Fix: Use SCP (or ssh ... 'cat > path' with binary-safe encoding) instead of heredoc. Also drop separate generation of .env files — currently only the compose is uploaded; .env references in compose will 404 on disk.
26. .env files never written to disk
Spec §16 layout includes /home/keystone/services/<service-id>/.env. composeUploadScript writes only compose.yml. If the compose env_file: .env directive is rendered, the deploy will fail.
Fix: Render and upload .env alongside compose.yml.
Models, schema, and encryption
27. Service.credentials migration column is plaintext but model casts as encrypted:array
Migration database/migrations/2025_03_27_121050_create_services_table.php:35 declares text('credentials'), while app/Models/Service.php:36 casts it as encrypted:array. The cast works (Laravel encrypts on write) — but a text column without explicit nullable()/encoding intent is confusing. Confirm cast actually encrypts (it does for encrypted:* casts) and document.
Fix: Add ->nullable() and a comment in the migration noting the field is encrypted at the model layer.
28. EnvironmentVariable.value cast missing array-vs-string handling
Spec doesn't require it, but worth flagging: the cast is encrypted (scalar), which means complex values (JSON-encoded secrets) need explicit json_encode by callers. Currently AttachManagedService.php:97-104 always passes scalar values, so this is OK.
UI and onboarding
29. Onboarding (Spec §19) is not implemented
No onboarding controller, no routes, no Inertia pages. The spec calls for a guided flow: organisation → provider → source → deploy key → registry → server → app/env → attachments. Currently users must navigate disjoint pages manually.
Fix: Add an OnboardingController with a state machine on Organisation (or session-based progress) plus an Inertia wizard.
30. Service detail/edit pages are missing
resources/js/pages/services/ only contains updates/Create.vue. There's no Index/Show/Edit.

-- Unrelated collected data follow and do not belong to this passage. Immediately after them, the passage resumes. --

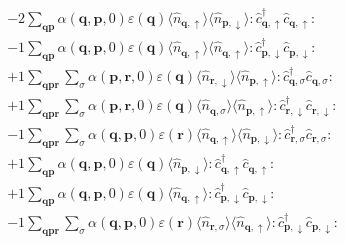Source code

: \begin{align*}
	&-2 \sum_{ \mathbf{q} \mathbf{p} } \alpha( \mathbf{q}, \mathbf{p}, 0 )  \varepsilon( \mathbf{q} )   \langle \hat{n}_{ \mathbf{q}, \uparrow } \rangle \langle \hat{n}_{ \mathbf{p}, \downarrow } \rangle :\hat{c}_{ \mathbf{q}, \uparrow }^\dagger \hat{c}_{ \mathbf{q}, \uparrow }^{\phantom{\dagger}}: \\
	&-1 \sum_{ \mathbf{q} \mathbf{p} } \alpha( \mathbf{q}, \mathbf{p}, 0 )  \varepsilon( \mathbf{q} )   \langle \hat{n}_{ \mathbf{q}, \uparrow } \rangle \langle \hat{n}_{ \mathbf{q}, \uparrow } \rangle :\hat{c}_{ \mathbf{p}, \downarrow }^\dagger \hat{c}_{ \mathbf{p}, \downarrow }^{\phantom{\dagger}}: \\
	&+1 \sum_{ \mathbf{q} \mathbf{p} \mathbf{r} } \sum_{ \sigma } \alpha( \mathbf{p}, \mathbf{r}, 0 )  \varepsilon( \mathbf{q} )   \langle \hat{n}_{ \mathbf{r}, \downarrow } \rangle \langle \hat{n}_{ \mathbf{p}, \uparrow } \rangle :\hat{c}_{ \mathbf{q}, \sigma }^\dagger \hat{c}_{ \mathbf{q}, \sigma }^{\phantom{\dagger}}: \\
	&+1 \sum_{ \mathbf{q} \mathbf{p} \mathbf{r} } \sum_{ \sigma } \alpha( \mathbf{p}, \mathbf{r}, 0 )  \varepsilon( \mathbf{q} )   \langle \hat{n}_{ \mathbf{q}, \sigma } \rangle \langle \hat{n}_{ \mathbf{p}, \uparrow } \rangle :\hat{c}_{ \mathbf{r}, \downarrow }^\dagger \hat{c}_{ \mathbf{r}, \downarrow }^{\phantom{\dagger}}: \\
	&-1 \sum_{ \mathbf{q} \mathbf{p} \mathbf{r} } \sum_{ \sigma } \alpha( \mathbf{q}, \mathbf{p}, 0 )  \varepsilon( \mathbf{r} )   \langle \hat{n}_{ \mathbf{q}, \uparrow } \rangle \langle \hat{n}_{ \mathbf{p}, \downarrow } \rangle :\hat{c}_{ \mathbf{r}, \sigma }^\dagger \hat{c}_{ \mathbf{r}, \sigma }^{\phantom{\dagger}}: \\
	&+1 \sum_{ \mathbf{q} \mathbf{p} } \alpha( \mathbf{q}, \mathbf{p}, 0 )  \varepsilon( \mathbf{q} )   \langle \hat{n}_{ \mathbf{p}, \downarrow } \rangle :\hat{c}_{ \mathbf{q}, \uparrow }^\dagger \hat{c}_{ \mathbf{q}, \uparrow }^{\phantom{\dagger}}: \\
	&+1 \sum_{ \mathbf{q} \mathbf{p} } \alpha( \mathbf{q}, \mathbf{p}, 0 )  \varepsilon( \mathbf{q} )   \langle \hat{n}_{ \mathbf{q}, \uparrow } \rangle :\hat{c}_{ \mathbf{p}, \downarrow }^\dagger \hat{c}_{ \mathbf{p}, \downarrow }^{\phantom{\dagger}}: \\
	&-1 \sum_{ \mathbf{q} \mathbf{p} \mathbf{r} } \sum_{ \sigma } \alpha( \mathbf{q}, \mathbf{p}, 0 )  \varepsilon( \mathbf{r} )   \langle \hat{n}_{ \mathbf{r}, \sigma } \rangle \langle \hat{n}_{ \mathbf{q}, \uparrow } \rangle :\hat{c}_{ \mathbf{p}, \downarrow }^\dagger \hat{c}_{ \mathbf{p}, \downarrow }^{\phantom{\dagger}}: \\

\end{align*}

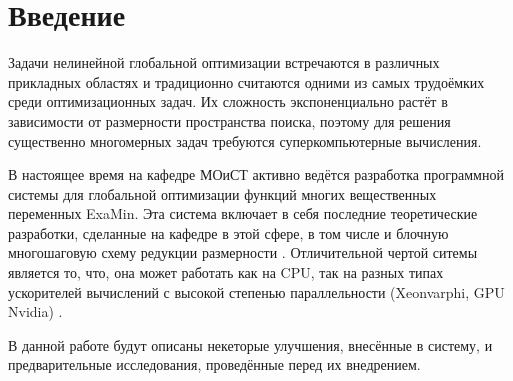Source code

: \section{Введение}
Задачи нелинейной глобальной оптимизации встречаются в различных прикладных областях и традиционно считаются одними из самых трудоёмких среди оптимизационных задач.
Их сложность экспоненциально растёт в зависимости от размерности пространства поиска, поэтому для решения существенно многомерных задач требуются
суперкомпьютерные вычисления.
\par
В настоящее время на кафедре МОиСТ активно ведётся разработка программной системы для глобальной оптимизации функций многих вещественных переменных ExaMin.
Эта система включает в себя последние теоретические разработки, сделанные на кафедре в этой сфере, в том числе и блочную многошаговую схему редукции размерности \cite{blockNested}.
Отличительной чертой ситемы является то, что, она может работать как на CPU, так на разных типах ускорителей вычислений с высокой степенью параллельности (Xeonvarphi, GPU Nvidia) \cite{examinArtcle, examinphiArtcle}.
\par
В данной работе будут описаны некеторые улучшения, внесённые в систему, и предварительные исследования, проведённые перед их внедрением.
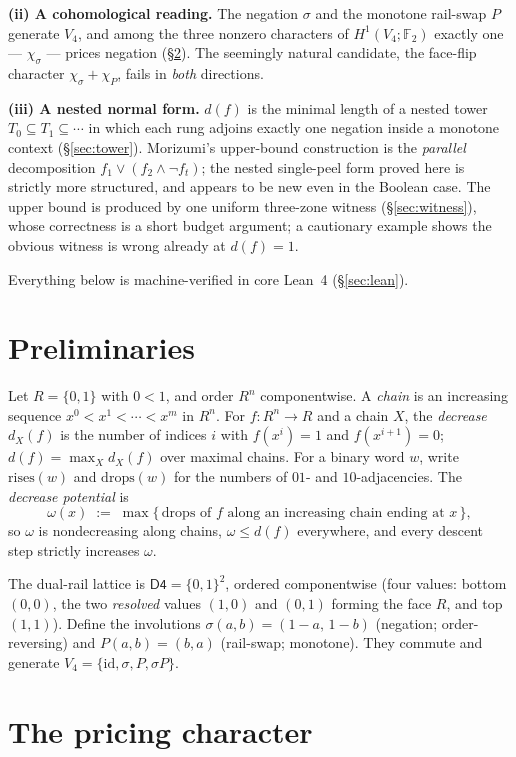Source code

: \documentclass[11pt]{article}
\theoremstyle{remark}
\newcommand{\F}{\mathbb{F}}
\newcommand{\Dfour}{\mathsf{D4}}
\newcommand{\chis}{\chi_\sigma}
\newcommand{\chip}{\chi_P}
\begin{document}
\textbf{(ii) A cohomological reading.} The negation $\sigma$ and the
monotone rail-swap $P$ generate $V_4$, and among the three nonzero
characters of $H^1(V_4;\F_2)$ exactly one --- $\chis$ --- prices negation
(\S\ref{sec:char}). The seemingly natural candidate, the face-flip character
$\chis+\chip$, fails in \emph{both} directions.

\textbf{(iii) A nested normal form.} $d(f)$ is the minimal length of a
nested tower $T_0\subseteq T_1\subseteq\cdots$ in which each rung adjoins
exactly one negation inside a monotone context (\S\ref{sec:tower}).
Morizumi's upper-bound construction is the \emph{parallel} decomposition
$f_1\vee(f_2\wedge\neg f_t)$; the nested single-peel form proved here is
strictly more structured, and appears to be new even in the Boolean case.
The upper bound is produced by one uniform three-zone witness
(\S\ref{sec:witness}), whose correctness is a short budget argument; a
cautionary example shows the obvious witness is wrong already at $d(f)=1$.

Everything below is machine-verified in core Lean~4 (\S\ref{sec:lean}).

\section{Preliminaries}

Let $R=\{0,1\}$ with $0<1$, and order $R^n$ componentwise. A \emph{chain} is
an increasing sequence $x^0<x^1<\cdots<x^m$ in $R^n$. For $f:R^n\to R$ and a
chain $X$, the \emph{decrease} $d_X(f)$ is the number of indices $i$ with
$f(x^i)=1$ and $f(x^{i+1})=0$; $d(f)=\max_X d_X(f)$ over maximal chains. For
a binary word $w$, write $\mathrm{rises}(w)$ and $\mathrm{drops}(w)$ for the
numbers of $01$- and $10$-adjacencies. The \emph{decrease potential} is
\[
\omega(x)\;:=\;\max\{\,\text{drops of }f\text{ along an increasing chain
ending at }x\,\},
\]
so $\omega$ is nondecreasing along chains, $\omega\le d(f)$ everywhere, and
every descent step strictly increases $\omega$.

The dual-rail lattice is $\Dfour=\{0,1\}^2$, ordered componentwise (four
values: bottom $(0,0)$, the two \emph{resolved} values $(1,0)$ and $(0,1)$
forming the face $R$, and top $(1,1)$). Define the involutions
$\sigma(a,b)=(1-a,\,1-b)$ (negation; order-reversing) and $P(a,b)=(b,a)$
(rail-swap; monotone). They commute and generate
$V_4=\{\mathrm{id},\sigma,P,\sigma P\}$.

\section{The pricing character}\label{sec:char}
\end{document}

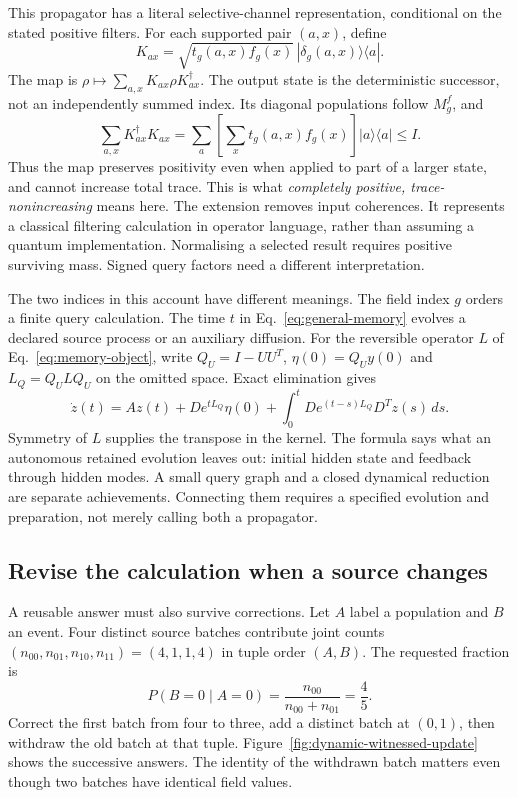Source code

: This propagator has a literal selective-channel representation, conditional on the stated positive filters. For each supported pair $(a,x)$, define
\[
 K_{ax}=\sqrt{t_g(a,x)f_g(x)}\,|\delta_g(a,x)\rangle\langle a|.
\]
The map is $\rho\mapsto\sum_{a,x}K_{ax}\rho K_{ax}^{\dagger}$. The output state is the deterministic successor, not an independently summed index. Its diagonal populations follow $M_g^f$, and
\[
 \sum_{a,x}K_{ax}^{\dagger}K_{ax}
 =\sum_a\left[\sum_x t_g(a,x)f_g(x)\right]|a\rangle\langle a|\leq I .
\]
Thus the map preserves positivity even when applied to part of a larger state, and cannot increase total trace. This is what \emph{completely positive, trace-nonincreasing} means here. The extension removes input coherences. It represents a classical filtering calculation in operator language, rather than assuming a quantum implementation. Normalising a selected result requires positive surviving mass. Signed query factors need a different interpretation.

The two indices in this account have different meanings. The field index $g$ orders a finite query calculation. The time $t$ in Eq.~\eqref{eq:general-memory} evolves a declared source process or an auxiliary diffusion. For the reversible operator $L$ of Eq.~\eqref{eq:memory-object}, write $Q_U=I-UU^T$, $\eta(0)=Q_Uy(0)$ and $L_Q=Q_ULQ_U$ on the omitted space. Exact elimination gives
\begin{equation}
 \dot z(t)=Az(t)+D e^{tL_Q}\eta(0)
 +\int_0^t D e^{(t-s)L_Q}D^Tz(s)\,ds .
 \label{eq:dynamic-reduced-memory}
\end{equation}
Symmetry of $L$ supplies the transpose in the kernel. The formula says what an autonomous retained evolution leaves out: initial hidden state and feedback through hidden modes. A small query graph and a closed dynamical reduction are separate achievements. Connecting them requires a specified evolution and preparation, not merely calling both a propagator.

\subsection{Revise the calculation when a source changes}
\label{subsec:dynamic-updates}

A reusable answer must also survive corrections. Let $A$ label a population and $B$ an event. Four distinct source batches contribute joint counts $(n_{00},n_{01},n_{10},n_{11})=(4,1,1,4)$ in tuple order $(A,B)$. The requested fraction is
\[
 P(B=0\mid A=0)=\frac{n_{00}}{n_{00}+n_{01}}=\frac45.
\]
Correct the first batch from four to three, add a distinct batch at $(0,1)$, then withdraw the old batch at that tuple. Figure~\ref{fig:dynamic-witnessed-update} shows the successive answers. The identity of the withdrawn batch matters even though two batches have identical field values.

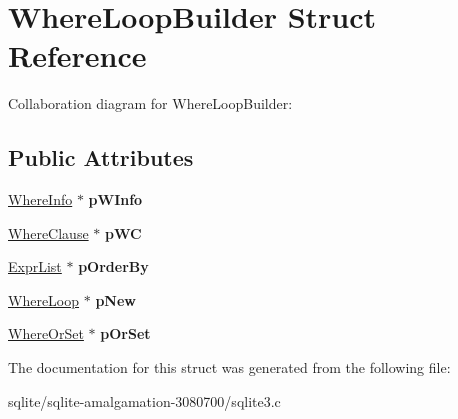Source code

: \hypertarget{struct_where_loop_builder}{\section{Where\+Loop\+Builder Struct Reference}
\label{struct_where_loop_builder}
}


Collaboration diagram for Where\+Loop\+Builder\+:
\subsection*{Public Attributes}
\begin{DoxyCompactItemize}
\item 
\hypertarget{struct_where_loop_builder_a45e1ed33ef11ee2c08af6edcda9e5654}{\hyperlink{struct_where_info}{Where\+Info} $\ast$ {\bfseries p\+W\+Info}}\label{struct_where_loop_builder_a45e1ed33ef11ee2c08af6edcda9e5654}

\item 
\hypertarget{struct_where_loop_builder_aff76c3f8b34e4588c587708d59fb6bc9}{\hyperlink{struct_where_clause}{Where\+Clause} $\ast$ {\bfseries p\+W\+C}}\label{struct_where_loop_builder_aff76c3f8b34e4588c587708d59fb6bc9}

\item 
\hypertarget{struct_where_loop_builder_a16de740f297add3d4b36905c21554a86}{\hyperlink{struct_expr_list}{Expr\+List} $\ast$ {\bfseries p\+Order\+By}}\label{struct_where_loop_builder_a16de740f297add3d4b36905c21554a86}

\item 
\hypertarget{struct_where_loop_builder_ae3ab5ddb99b1d4697f573e9b25442f65}{\hyperlink{struct_where_loop}{Where\+Loop} $\ast$ {\bfseries p\+New}}\label{struct_where_loop_builder_ae3ab5ddb99b1d4697f573e9b25442f65}

\item 
\hypertarget{struct_where_loop_builder_adf94dbe3918353f2d9ebfc0bf69d9685}{\hyperlink{struct_where_or_set}{Where\+Or\+Set} $\ast$ {\bfseries p\+Or\+Set}}\label{struct_where_loop_builder_adf94dbe3918353f2d9ebfc0bf69d9685}

\end{DoxyCompactItemize}


The documentation for this struct was generated from the following file\+:\begin{DoxyCompactItemize}
\item 
sqlite/sqlite-\/amalgamation-\/3080700/sqlite3.\+c\end{DoxyCompactItemize}
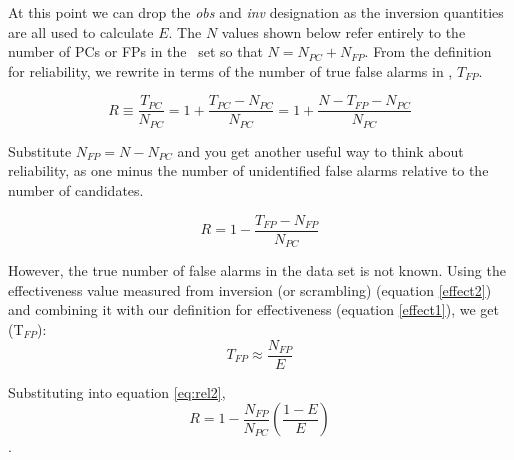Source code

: At this point we can drop the \textit{obs} and \textit{inv} designation as the inversion quantities are all used to calculate $E$. The $N$ values shown below refer entirely to the number of PCs or FPs in the \opstce\ set so that $N=N_{PC} + N_{FP}$. From the definition for reliability, we rewrite in terms of the number of true false alarms in \opstce, $T_{FP}$.

\begin{equation}
R \equiv \frac{T_{PC}}{N_{PC}} =  1 + \frac{T_{PC}-N_{PC}}{N_{PC}} 
= 1 + \frac{N - T_{FP} - N_{PC}}{N_{PC}}
\end{equation}

Substitute $N_{FP}=N-N_{PC}$ and you get another useful way to think about reliability, as one minus the number of unidentified false alarms relative to the number of candidates.

\begin{equation}
\label{eq:rel2}
R = 1 - \frac{T_{FP}-N_{FP}}{N_{PC}}
\end{equation}

However, the true number of false alarms in the \opstce{} data set is not known. Using the effectiveness value measured from inversion (or scrambling) (equation \ref{effect2}) and combining it with our definition for effectiveness (equation \ref{effect1}), we get (T$_{FP}$):
\begin{equation}
T_{FP} \approx \frac{N_{FP}}{E} 
\end{equation}

Substituting into equation \ref{eq:rel2},
\textbf{
\begin{equation}
R= 1 - \frac{N_{FP}}{N_{PC}}\left(\frac{1-E}{E}\right)
\end{equation}
}.




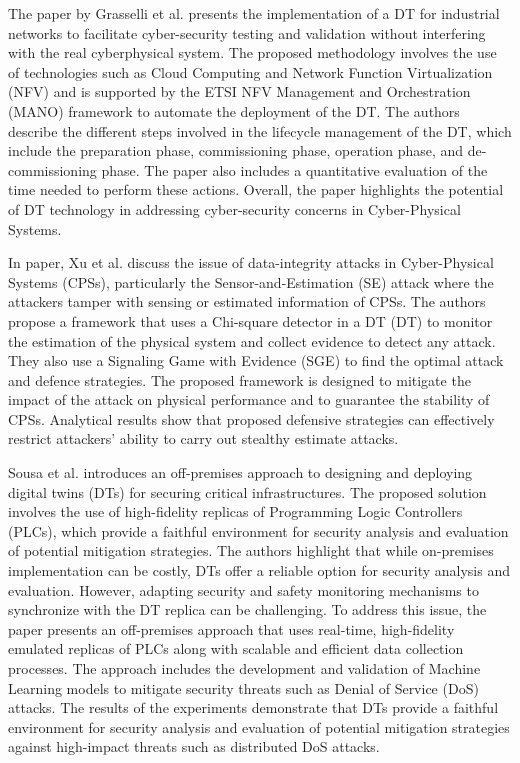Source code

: The paper by Grasselli et al.\cite{grasselliIndustrialNetworkDigital2022} presents the implementation of a DT for industrial networks to facilitate cyber-security testing and validation without interfering with the real cyberphysical system. The proposed methodology involves the use of technologies such as Cloud Computing and Network Function Virtualization (NFV) and is supported by the ETSI NFV Management and Orchestration (MANO) framework to automate the deployment of the DT. The authors describe the different steps involved in the lifecycle management of the DT, which include the preparation phase, commissioning phase, operation phase, and de-commissioning phase. The paper also includes a quantitative evaluation of the time needed to perform these actions. Overall, the paper highlights the potential of DT technology in addressing cyber-security concerns in Cyber-Physical Systems.


In\cite{xuGametheoreticApproachSecure2020} paper, Xu et al. discuss the issue of data-integrity attacks in Cyber-Physical Systems (CPSs), particularly the Sensor-and-Estimation (SE) attack where the attackers tamper with sensing or estimated information of CPSs. The authors propose a framework that uses a Chi-square detector in a DT (DT) to monitor the estimation of the physical system and collect evidence to detect any attack. They also use a Signaling Game with Evidence (SGE) to find the optimal attack and defence strategies. The proposed framework is designed to mitigate the impact of the attack on physical performance and to guarantee the stability of CPSs. Analytical results show that proposed defensive strategies can effectively restrict attackers' ability to carry out stealthy estimate attacks.


Sousa et al.\cite{sousaELEGANTSecurityCritical2021} introduces an off-premises approach to designing and deploying digital twins (DTs) for securing critical infrastructures. The proposed solution involves the use of high-fidelity replicas of Programming Logic Controllers (PLCs), which provide a faithful environment for security analysis and evaluation of potential mitigation strategies. The authors highlight that while on-premises implementation can be costly, DTs offer a reliable option for security analysis and evaluation. However, adapting security and safety monitoring mechanisms to synchronize with the DT replica can be challenging. To address this issue, the paper presents an off-premises approach that uses real-time, high-fidelity emulated replicas of PLCs along with scalable and efficient data collection processes. The approach includes the development and validation of Machine Learning models to mitigate security threats such as Denial of Service (DoS) attacks. The results of the experiments demonstrate that DTs provide a faithful environment for security analysis and evaluation of potential mitigation strategies against high-impact threats such as distributed DoS attacks.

Spec §20 Phase 6 calls for "services under an environment with sensible defaults".
Fix: Add service Show/Edit pages, including replica health, slices, and one-click update.
31. No "managed attachment" guided flow
resources/js/pages/environment-attachments/Create.vue exposes a raw service list. Spec §12 + §20 call for managed flows for Postgres / Valkey / Caddy with auto-defaulted slices.
Fix: Build a guided picker per role (database / cache / queue / storage / gateway) that filters services to compatible types and previews the generated slice + env vars.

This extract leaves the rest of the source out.